(Stored data entries)
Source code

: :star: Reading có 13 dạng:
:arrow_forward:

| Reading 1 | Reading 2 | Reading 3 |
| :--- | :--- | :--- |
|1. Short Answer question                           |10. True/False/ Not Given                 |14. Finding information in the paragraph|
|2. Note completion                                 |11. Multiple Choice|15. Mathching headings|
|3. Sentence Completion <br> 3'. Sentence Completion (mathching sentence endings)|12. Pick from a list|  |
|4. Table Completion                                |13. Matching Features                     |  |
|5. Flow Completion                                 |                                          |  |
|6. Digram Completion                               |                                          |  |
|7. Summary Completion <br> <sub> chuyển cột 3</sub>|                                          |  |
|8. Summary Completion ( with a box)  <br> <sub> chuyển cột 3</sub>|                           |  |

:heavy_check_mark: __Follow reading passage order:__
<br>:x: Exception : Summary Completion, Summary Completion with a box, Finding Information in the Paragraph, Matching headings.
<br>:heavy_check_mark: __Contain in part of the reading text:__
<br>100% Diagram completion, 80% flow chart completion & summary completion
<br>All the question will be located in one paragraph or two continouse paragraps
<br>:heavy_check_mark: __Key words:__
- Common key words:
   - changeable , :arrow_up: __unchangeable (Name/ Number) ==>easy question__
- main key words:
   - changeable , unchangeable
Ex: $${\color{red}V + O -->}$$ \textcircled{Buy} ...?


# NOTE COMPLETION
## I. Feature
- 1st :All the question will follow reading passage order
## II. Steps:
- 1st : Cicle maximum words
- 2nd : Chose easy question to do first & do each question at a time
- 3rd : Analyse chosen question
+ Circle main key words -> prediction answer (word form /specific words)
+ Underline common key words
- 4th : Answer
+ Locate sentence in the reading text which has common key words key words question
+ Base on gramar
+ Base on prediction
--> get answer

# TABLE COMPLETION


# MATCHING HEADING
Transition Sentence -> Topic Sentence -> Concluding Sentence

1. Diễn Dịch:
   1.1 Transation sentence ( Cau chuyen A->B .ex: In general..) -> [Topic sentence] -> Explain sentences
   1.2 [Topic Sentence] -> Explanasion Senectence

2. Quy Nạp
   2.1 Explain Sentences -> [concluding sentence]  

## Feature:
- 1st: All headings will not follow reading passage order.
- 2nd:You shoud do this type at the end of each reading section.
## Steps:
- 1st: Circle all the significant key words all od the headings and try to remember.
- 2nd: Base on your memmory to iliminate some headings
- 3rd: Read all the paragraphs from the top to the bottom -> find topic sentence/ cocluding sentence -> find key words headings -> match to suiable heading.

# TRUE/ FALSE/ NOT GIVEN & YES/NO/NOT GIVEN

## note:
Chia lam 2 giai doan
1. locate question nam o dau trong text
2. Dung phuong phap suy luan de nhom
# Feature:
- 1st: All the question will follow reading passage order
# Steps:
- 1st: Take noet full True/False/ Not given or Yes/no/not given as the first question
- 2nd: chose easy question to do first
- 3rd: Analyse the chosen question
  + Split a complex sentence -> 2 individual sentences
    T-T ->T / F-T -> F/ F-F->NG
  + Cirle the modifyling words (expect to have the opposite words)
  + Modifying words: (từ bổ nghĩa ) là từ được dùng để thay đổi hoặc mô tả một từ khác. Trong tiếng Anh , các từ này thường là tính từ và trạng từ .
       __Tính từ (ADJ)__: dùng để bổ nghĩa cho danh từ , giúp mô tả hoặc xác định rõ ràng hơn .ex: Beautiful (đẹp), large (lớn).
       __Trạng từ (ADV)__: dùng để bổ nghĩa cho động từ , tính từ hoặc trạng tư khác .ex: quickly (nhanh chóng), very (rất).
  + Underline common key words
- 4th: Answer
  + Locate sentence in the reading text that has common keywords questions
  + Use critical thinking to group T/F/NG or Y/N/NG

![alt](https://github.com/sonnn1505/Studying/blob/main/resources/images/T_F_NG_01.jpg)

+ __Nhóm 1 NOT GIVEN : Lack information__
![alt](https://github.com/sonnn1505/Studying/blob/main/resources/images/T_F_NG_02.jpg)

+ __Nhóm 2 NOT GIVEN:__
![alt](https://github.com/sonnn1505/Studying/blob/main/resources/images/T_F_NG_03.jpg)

== WHAT YOU NEED TO DO ==
Copy the lines above, please. Keep them exact.

== WRITTEN RESPONSE ==
Source code

: :star: Reading có 13 dạng:
:arrow_forward:

| Reading 1 | Reading 2 | Reading 3 |
| :--- | :--- | :--- |
|1. Short Answer question                           |10. True/False/ Not Given                 |14. Finding information in the paragraph|
|2. Note completion                                 |11. Multiple Choice|15. Mathching headings|
|3. Sentence Completion <br> 3'. Sentence Completion (mathching sentence endings)|12. Pick from a list|  |
|4. Table Completion                                |13. Matching Features                     |  |
|5. Flow Completion                                 |                                          |  |
|6. Digram Completion                               |                                          |  |
|7. Summary Completion <br> <sub> chuyển cột 3</sub>|                                          |  |
|8. Summary Completion ( with a box)  <br> <sub> chuyển cột 3</sub>|                           |  |

:heavy_check_mark: __Follow reading passage order:__
<br>:x: Exception : Summary Completion, Summary Completion with a box, Finding Information in the Paragraph, Matching headings.
<br>:heavy_check_mark: __Contain in part of the reading text:__
<br>100% Diagram completion, 80% flow chart completion & summary completion
<br>All the question will be located in one paragraph or two continouse paragraps
<br>:heavy_check_mark: __Key words:__
- Common key words:
   - changeable , :arrow_up: __unchangeable (Name/ Number) ==>easy question__
- main key words:
   - changeable , unchangeable
Ex: $${\color{red}V + O -->}$$ \textcircled{Buy} ...?


# NOTE COMPLETION
## I. Feature
- 1st :All the question will follow reading passage order
## II. Steps:
- 1st : Cicle maximum words
- 2nd : Chose easy question to do first & do each question at a time
- 3rd : Analyse chosen question
+ Circle main key words -> prediction answer (word form /specific words)
+ Underline common key words
- 4th : Answer
+ Locate sentence in the reading text which has common key words key words question
+ Base on gramar
+ Base on prediction
--> get answer

# TABLE COMPLETION


# MATCHING HEADING
Transition Sentence -> Topic Sentence -> Concluding Sentence

1. Diễn Dịch:
   1.1 Transation sentence ( Cau chuyen A->B .ex: In general..) -> [Topic sentence] -> Explain sentences
   1.2 [Topic Sentence] -> Explanasion Senectence

2. Quy Nạp
   2.1 Explain Sentences -> [concluding sentence]  

## Feature:
- 1st: All headings will not follow reading passage order.
- 2nd:You shoud do this type at the end of each reading section.
## Steps:
- 1st: Circle all the significant key words all od the headings and try to remember.
- 2nd: Base on your memmory to iliminate some headings
- 3rd: Read all the paragraphs from the top to the bottom -> find topic sentence/ cocluding sentence -> find key words headings -> match to suiable heading.

# TRUE/ FALSE/ NOT GIVEN & YES/NO/NOT GIVEN

## note:
Chia lam 2 giai doan
1. locate question nam o dau trong text
2. Dung phuong phap suy luan de nhom
# Feature:
- 1st: All the question will follow reading passage order
# Steps:
- 1st: Take noet full True/False/ Not given or Yes/no/not given as the first question
- 2nd: chose easy question to do first
- 3rd: Analyse the chosen question
  + Split a complex sentence -> 2 individual sentences
    T-T ->T / F-T -> F/ F-F->NG
  + Cirle the modifyling words (expect to have the opposite words)
  + Modifying words: (từ bổ nghĩa ) là từ được dùng để thay đổi hoặc mô tả một từ khác. Trong tiếng Anh , các từ này thường là tính từ và trạng từ .
       __Tính từ (ADJ)__: dùng để bổ nghĩa cho danh từ , giúp mô tả hoặc xác định rõ ràng hơn .ex: Beautiful (đẹp), large (lớn).
       __Trạng từ (ADV)__: dùng để bổ nghĩa cho động từ , tính từ hoặc trạng tư khác .ex: quickly (nhanh chóng), very (rất).
  + Underline common key words
- 4th: Answer
  + Locate sentence in the reading text that has common keywords questions
  + Use critical thinking to group T/F/NG or Y/N/NG

![alt](https://github.com/sonnn1505/Studying/blob/main/resources/images/T_F_NG_01.jpg)

+ __Nhóm 1 NOT GIVEN : Lack information__
![alt](https://github.com/sonnn1505/Studying/blob/main/resources/images/T_F_NG_02.jpg)

+ __Nhóm 2 NOT GIVEN:__
![alt](https://github.com/sonnn1505/Studying/blob/main/resources/images/T_F_NG_03.jpg)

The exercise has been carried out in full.